Current active console code page: 1252
DBD::ODBC build for unicode:1
Output connstr: DSN=asus2;UID=sa;PWD=easysoft;APP=Strawberry Perl (64-bit);WSID=ASUS2;Network=DBMSSOCN;Address=ASUS2\SQLEXPRESS,1433

Inserting a unicode euro, utf8 flag on:
  input string: €
data_string_desc of input string: UTF8 on, non-ASCII, 1 characters 3 bytes
  ords of input string: 20ac,
  bytes of input string: e2,82,ac,
  database length: 3
data_string_desc of output string: UTF8 on, non-ASCII, 3 characters 7 bytes
  ords of output string:e2,201a,ac,
# what happened here is SQLDecribeParam described the parameter as SQL_CHAR and that is what D:O bound it as. The driver converted 82 in code page 1252 to 201a (a magic quote) and the database sees this as 3 chrs # the probably mistake here is that D:O should have looked at the perl data, seen it was unicode and not bound it as SQL_CHAR (but SQL_WCHAR) even though SQLDescribeParam said it was

Inserting a UTF-8 encoded unicode euro, utf8 flag off:
"\x{0082}" does not map to cp1252 at test_code.pl line 36.
# the above resulted from a print to stdout in windows-1252
# you'd expect that since we were outputting bytes to the terminal
  input string: â\x{0082}¬
data_string_desc of input string: UTF8 off, non-ASCII, 3 characters 3 bytes
  ords of input string: e2,82,ac,
  bytes of input string: e2,82,ac,
  database length: 3
data_string_desc of output string: UTF8 on, non-ASCII, 3 characters 7 bytes
  ords of output string:e2,201a,ac,
# same thing as first case happened here except D:O couldn't have done anything else as Perl said the scalar was not unicode and SQL Server said the parameter was SQL_CHAR

Inserting a unicode euro, utf8 flag on, forced SQL_WVARCHAR:
  input string: €
data_string_desc of input string: UTF8 on, non-ASCII, 1 characters 3 bytes
  ords of input string: 20ac,
  bytes of input string: e2,82,ac,
  database length: 1
data_string_desc of output string: UTF8 on, non-ASCII, 1 characters 3 bytes
  ords of output string:20ac,
# the above is arguably what should have happened in the first test case i.e., D:O should have bound as SQL_WVARCHAR because the perl data was unicode. I included this one to show you what happens if you do it right.
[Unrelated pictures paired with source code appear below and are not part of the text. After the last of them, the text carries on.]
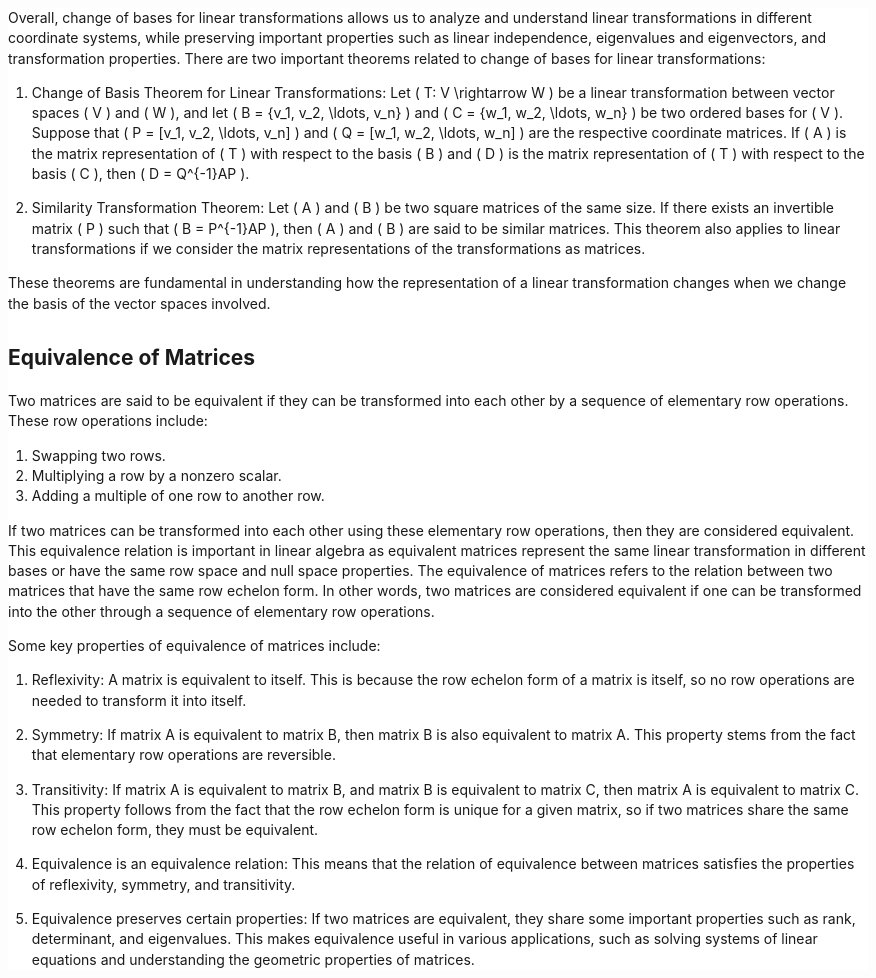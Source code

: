 Overall, change of bases for linear transformations allows us to analyze and understand linear transformations in different coordinate systems, while preserving important properties such as linear independence, eigenvalues and eigenvectors, and transformation properties.
There are two important theorems related to change of bases for linear transformations:

1. Change of Basis Theorem for Linear Transformations: Let \( T: V \rightarrow W \) be a linear transformation between vector spaces \( V \) and \( W \), and let \( B = \{v_1, v_2, \ldots, v_n\} \) and \( C = \{w_1, w_2, \ldots, w_n\} \) be two ordered bases for \( V \). Suppose that \( P = [v_1, v_2, \ldots, v_n] \) and \( Q = [w_1, w_2, \ldots, w_n] \) are the respective coordinate matrices. If \( A \) is the matrix representation of \( T \) with respect to the basis \( B \) and \( D \) is the matrix representation of \( T \) with respect to the basis \( C \), then \( D = Q^{-1}AP \).

2. Similarity Transformation Theorem: Let \( A \) and \( B \) be two square matrices of the same size. If there exists an invertible matrix \( P \) such that \( B = P^{-1}AP \), then \( A \) and \( B \) are said to be similar matrices. This theorem also applies to linear transformations if we consider the matrix representations of the transformations as matrices.

These theorems are fundamental in understanding how the representation of a linear transformation changes when we change the basis of the vector spaces involved.
## Equivalence of Matrices

Two matrices are said to be equivalent if they can be transformed into each other by a sequence of elementary row operations. These row operations include:

1. Swapping two rows.
2. Multiplying a row by a nonzero scalar.
3. Adding a multiple of one row to another row.

If two matrices can be transformed into each other using these elementary row operations, then they are considered equivalent. This equivalence relation is important in linear algebra as equivalent matrices represent the same linear transformation in different bases or have the same row space and null space properties.
The equivalence of matrices refers to the relation between two matrices that have the same row echelon form. In other words, two matrices are considered equivalent if one can be transformed into the other through a sequence of elementary row operations.

Some key properties of equivalence of matrices include:

1. Reflexivity: A matrix is equivalent to itself. This is because the row echelon form of a matrix is itself, so no row operations are needed to transform it into itself.

2. Symmetry: If matrix A is equivalent to matrix B, then matrix B is also equivalent to matrix A. This property stems from the fact that elementary row operations are reversible.

3. Transitivity: If matrix A is equivalent to matrix B, and matrix B is equivalent to matrix C, then matrix A is equivalent to matrix C. This property follows from the fact that the row echelon form is unique for a given matrix, so if two matrices share the same row echelon form, they must be equivalent.

4. Equivalence is an equivalence relation: This means that the relation of equivalence between matrices satisfies the properties of reflexivity, symmetry, and transitivity.

5. Equivalence preserves certain properties: If two matrices are equivalent, they share some important properties such as rank, determinant, and eigenvalues. This makes equivalence useful in various applications, such as solving systems of linear equations and understanding the geometric properties of matrices.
Inserting a unicode U+187 which is not in the current code page:
"\x{0187}" does not map to cp1252 at test_code.pl line 36.
# you'd expect this warning here on printing to stdout
  input string: \x{0187}
data_string_desc of input string: UTF8 on, non-ASCII, 1 characters 2 bytes
  ords of input string: 187,
  bytes of input string: c6,87,
  database length: 2
data_string_desc of output string: UTF8 on, non-ASCII, 2 characters 5 bytes
  ords of output string:c6,2021,
# here again, down to D:O binding as SQL_CHAR, SQL Server interpreted this as 2 chrs in the client code page, and converted them to chr c6 and a double dagger

Inserting a unicode U+187 which is not in the current code page with forced binding:
"\x{0187}" does not map to cp1252 at test_code.pl line 36.
  input string: \x{0187}
data_string_desc of input string: UTF8 on, non-ASCII, 1 characters 2 bytes
  ords of input string: 187,
  bytes of input string: c6,87,
  database length: 1
  data_string_desc of output string: UTF8 off, ASCII, 1 characters 1 bytes
  ords of output string:3f,
# character U+187 won't fit in codepage 1252 so sql server converted it to a ?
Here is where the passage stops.